### EXERCISE DETAILS
Among the entries below, find all lines that include "alpha" and copy them.

*-*-*

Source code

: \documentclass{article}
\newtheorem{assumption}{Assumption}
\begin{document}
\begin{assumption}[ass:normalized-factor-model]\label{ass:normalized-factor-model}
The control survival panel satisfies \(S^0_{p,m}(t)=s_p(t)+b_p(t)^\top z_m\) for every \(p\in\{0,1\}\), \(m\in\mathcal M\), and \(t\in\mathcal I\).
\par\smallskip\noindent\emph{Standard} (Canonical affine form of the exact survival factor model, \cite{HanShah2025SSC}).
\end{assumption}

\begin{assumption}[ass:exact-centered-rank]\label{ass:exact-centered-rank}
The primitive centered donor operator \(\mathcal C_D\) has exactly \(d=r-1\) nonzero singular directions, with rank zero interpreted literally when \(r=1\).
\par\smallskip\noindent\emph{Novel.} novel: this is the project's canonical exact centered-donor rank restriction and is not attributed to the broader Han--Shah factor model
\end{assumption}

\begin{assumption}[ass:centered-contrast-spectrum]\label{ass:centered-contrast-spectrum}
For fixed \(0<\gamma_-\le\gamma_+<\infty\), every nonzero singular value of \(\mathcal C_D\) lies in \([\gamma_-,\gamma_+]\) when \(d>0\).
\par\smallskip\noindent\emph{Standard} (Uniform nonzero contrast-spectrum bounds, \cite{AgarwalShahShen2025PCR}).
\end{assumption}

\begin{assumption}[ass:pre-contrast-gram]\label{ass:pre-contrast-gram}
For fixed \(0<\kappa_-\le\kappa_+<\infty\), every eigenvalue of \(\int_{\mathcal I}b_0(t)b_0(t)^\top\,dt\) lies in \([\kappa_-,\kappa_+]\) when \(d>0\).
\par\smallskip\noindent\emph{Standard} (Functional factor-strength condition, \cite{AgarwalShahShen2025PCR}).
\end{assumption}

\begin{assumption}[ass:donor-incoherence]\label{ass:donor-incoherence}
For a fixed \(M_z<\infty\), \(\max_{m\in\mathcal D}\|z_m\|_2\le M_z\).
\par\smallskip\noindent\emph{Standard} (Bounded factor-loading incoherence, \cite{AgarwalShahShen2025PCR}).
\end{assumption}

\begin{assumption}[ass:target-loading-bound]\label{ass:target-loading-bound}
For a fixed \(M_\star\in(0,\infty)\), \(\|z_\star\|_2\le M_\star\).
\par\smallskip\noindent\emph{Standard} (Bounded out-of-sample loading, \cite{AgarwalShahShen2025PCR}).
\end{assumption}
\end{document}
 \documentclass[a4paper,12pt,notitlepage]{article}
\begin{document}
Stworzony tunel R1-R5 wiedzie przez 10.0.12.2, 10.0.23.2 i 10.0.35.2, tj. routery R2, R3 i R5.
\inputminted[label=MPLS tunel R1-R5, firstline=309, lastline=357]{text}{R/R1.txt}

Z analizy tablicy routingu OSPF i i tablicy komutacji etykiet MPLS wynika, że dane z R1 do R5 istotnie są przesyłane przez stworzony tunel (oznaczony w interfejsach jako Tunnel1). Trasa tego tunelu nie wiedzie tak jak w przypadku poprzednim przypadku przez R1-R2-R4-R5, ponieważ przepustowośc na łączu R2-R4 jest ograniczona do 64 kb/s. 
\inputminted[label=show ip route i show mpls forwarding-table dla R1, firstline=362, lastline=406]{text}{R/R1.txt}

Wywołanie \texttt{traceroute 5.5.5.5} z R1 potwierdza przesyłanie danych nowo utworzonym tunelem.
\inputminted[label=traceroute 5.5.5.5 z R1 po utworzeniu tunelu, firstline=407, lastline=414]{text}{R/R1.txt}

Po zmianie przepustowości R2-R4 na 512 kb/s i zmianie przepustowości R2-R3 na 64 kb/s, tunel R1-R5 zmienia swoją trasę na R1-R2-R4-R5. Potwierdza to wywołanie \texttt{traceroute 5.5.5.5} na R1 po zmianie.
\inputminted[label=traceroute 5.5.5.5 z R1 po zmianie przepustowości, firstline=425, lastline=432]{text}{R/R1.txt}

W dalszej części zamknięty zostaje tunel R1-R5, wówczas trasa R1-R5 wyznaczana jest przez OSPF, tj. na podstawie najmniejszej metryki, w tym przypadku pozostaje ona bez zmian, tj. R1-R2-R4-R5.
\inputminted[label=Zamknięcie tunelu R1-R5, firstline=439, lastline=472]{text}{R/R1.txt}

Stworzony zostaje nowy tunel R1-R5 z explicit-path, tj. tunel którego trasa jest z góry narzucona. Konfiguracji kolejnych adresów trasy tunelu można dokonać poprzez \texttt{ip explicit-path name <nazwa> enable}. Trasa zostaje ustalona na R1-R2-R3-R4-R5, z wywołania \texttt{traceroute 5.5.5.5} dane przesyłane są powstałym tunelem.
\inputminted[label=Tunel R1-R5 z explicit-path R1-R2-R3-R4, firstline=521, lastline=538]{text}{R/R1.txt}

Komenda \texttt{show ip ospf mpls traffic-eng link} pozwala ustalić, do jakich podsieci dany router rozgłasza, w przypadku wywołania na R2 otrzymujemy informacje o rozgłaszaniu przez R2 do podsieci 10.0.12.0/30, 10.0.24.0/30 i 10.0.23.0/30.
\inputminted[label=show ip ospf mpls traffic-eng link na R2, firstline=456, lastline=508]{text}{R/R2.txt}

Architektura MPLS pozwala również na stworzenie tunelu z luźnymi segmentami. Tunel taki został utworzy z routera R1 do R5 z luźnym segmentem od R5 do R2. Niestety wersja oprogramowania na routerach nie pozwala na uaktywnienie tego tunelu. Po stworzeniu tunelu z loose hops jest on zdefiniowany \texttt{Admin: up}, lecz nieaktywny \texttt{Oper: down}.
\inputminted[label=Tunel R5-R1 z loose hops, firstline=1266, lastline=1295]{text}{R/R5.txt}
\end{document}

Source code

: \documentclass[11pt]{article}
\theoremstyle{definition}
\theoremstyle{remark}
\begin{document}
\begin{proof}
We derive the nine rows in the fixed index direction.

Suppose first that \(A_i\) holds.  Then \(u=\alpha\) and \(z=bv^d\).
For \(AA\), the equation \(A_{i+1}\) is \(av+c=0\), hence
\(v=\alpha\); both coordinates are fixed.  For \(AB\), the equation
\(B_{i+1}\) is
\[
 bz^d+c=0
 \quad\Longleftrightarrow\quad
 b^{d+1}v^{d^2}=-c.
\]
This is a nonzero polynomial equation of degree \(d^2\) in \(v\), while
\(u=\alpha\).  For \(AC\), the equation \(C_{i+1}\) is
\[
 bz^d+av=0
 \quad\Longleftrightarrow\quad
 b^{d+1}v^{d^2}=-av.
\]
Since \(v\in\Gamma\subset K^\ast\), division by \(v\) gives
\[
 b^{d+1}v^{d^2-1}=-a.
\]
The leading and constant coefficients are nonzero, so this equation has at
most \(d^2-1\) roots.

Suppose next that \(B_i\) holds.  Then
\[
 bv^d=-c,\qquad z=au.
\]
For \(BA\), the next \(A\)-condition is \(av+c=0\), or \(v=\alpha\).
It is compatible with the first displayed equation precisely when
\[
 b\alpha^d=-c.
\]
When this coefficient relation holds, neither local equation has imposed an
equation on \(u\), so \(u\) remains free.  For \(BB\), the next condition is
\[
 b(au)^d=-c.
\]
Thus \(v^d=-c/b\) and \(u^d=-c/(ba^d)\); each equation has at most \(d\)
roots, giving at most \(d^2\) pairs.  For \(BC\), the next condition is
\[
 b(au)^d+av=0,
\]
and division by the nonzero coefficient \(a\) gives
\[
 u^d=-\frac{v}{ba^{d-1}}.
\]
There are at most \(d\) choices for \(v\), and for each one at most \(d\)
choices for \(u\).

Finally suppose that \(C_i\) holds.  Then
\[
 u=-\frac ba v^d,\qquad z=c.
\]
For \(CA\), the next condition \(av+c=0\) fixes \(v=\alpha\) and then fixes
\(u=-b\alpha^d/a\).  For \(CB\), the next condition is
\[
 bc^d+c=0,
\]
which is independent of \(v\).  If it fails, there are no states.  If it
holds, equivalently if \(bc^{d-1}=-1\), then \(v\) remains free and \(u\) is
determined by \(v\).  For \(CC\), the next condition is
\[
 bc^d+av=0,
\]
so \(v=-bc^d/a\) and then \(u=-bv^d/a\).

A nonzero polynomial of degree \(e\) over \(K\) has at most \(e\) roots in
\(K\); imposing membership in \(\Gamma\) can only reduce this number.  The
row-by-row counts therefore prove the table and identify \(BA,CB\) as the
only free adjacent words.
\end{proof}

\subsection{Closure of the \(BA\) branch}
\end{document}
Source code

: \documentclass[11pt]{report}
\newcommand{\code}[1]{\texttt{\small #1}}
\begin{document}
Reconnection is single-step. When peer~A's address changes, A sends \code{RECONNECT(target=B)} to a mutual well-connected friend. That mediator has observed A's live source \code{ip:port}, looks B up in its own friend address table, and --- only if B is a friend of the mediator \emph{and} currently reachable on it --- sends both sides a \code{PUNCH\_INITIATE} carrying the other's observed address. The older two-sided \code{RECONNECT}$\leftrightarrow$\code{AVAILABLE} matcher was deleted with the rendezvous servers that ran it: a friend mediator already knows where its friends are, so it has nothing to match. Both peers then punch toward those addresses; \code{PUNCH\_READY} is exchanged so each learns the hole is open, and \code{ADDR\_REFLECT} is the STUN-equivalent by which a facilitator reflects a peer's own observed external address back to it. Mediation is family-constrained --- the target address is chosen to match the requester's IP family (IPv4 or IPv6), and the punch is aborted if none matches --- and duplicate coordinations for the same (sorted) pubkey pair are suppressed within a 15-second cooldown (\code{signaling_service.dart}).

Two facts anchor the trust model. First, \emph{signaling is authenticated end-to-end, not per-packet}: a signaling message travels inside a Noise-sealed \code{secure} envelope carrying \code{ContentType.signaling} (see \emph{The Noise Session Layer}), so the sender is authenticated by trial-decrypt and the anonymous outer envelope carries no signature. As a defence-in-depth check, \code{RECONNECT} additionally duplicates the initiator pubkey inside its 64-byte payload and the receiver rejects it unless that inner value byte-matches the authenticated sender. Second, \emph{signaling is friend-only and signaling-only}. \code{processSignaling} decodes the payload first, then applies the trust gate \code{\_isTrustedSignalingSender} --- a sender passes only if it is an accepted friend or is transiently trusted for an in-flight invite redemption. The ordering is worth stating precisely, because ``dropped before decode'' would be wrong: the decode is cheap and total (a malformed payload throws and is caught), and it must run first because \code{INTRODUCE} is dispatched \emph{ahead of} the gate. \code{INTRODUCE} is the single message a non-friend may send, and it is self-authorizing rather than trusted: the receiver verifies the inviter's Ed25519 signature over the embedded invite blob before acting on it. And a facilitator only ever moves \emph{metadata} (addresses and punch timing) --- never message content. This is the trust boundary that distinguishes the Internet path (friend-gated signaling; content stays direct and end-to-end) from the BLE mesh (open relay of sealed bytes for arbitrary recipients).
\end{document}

*-*-*

### OUTPUT OF THE EXERCISE
Suppose first that \(A_i\) holds.  Then \(u=\alpha\) and \(z=bv^d\).
\(v=\alpha\); both coordinates are fixed.  For \(AB\), the equation
\(u=\alpha\).  For \(AC\), the equation \(C_{i+1}\) is
For \(BA\), the next \(A\)-condition is \(av+c=0\), or \(v=\alpha\).
 b\alpha^d=-c.
For \(CA\), the next condition \(av+c=0\) fixes \(v=\alpha\) and then fixes
\(u=-b\alpha^d/a\).  For \(CB\), the next condition is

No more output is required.